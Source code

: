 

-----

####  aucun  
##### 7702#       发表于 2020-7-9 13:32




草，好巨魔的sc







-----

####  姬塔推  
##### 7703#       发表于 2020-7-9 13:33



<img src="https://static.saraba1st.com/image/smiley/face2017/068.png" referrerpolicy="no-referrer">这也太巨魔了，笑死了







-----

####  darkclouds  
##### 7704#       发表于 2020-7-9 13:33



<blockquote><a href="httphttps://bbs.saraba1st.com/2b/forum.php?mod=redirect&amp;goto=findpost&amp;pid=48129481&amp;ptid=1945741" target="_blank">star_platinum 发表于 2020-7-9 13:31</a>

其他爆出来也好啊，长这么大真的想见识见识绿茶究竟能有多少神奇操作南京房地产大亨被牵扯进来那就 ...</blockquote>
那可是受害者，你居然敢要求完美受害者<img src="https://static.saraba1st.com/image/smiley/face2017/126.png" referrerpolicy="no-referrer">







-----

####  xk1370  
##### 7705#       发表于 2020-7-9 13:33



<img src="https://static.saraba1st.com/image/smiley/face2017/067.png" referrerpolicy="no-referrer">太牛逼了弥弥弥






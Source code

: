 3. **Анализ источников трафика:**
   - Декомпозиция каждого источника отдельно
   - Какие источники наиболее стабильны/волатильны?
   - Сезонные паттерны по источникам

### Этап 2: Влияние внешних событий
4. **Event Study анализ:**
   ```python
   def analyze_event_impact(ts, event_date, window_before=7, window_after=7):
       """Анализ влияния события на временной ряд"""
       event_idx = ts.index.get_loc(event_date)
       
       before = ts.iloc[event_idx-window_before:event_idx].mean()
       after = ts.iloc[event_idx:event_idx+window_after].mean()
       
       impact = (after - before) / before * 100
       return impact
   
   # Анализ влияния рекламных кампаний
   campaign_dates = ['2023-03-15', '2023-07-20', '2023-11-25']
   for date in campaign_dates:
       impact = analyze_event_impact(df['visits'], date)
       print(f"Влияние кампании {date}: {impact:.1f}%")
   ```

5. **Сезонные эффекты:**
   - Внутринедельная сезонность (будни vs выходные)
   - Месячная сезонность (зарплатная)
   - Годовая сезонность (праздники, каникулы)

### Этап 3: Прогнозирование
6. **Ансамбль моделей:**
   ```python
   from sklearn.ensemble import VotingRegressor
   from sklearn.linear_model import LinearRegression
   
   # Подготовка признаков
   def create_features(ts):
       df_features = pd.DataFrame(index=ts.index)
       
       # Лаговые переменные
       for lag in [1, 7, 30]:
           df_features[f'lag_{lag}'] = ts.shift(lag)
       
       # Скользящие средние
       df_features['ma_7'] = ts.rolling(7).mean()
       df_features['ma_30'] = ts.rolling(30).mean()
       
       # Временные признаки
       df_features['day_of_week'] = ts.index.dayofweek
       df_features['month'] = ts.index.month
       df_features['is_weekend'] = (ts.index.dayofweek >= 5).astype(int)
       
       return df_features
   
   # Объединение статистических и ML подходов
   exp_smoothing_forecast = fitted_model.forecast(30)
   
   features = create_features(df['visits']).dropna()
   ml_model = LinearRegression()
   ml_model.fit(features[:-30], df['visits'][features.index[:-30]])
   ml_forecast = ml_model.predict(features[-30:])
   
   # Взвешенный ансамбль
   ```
____________________
• _Exercise_
Please say only the number of lines in the data that hold "referrerpolicy".

• _Response box_
3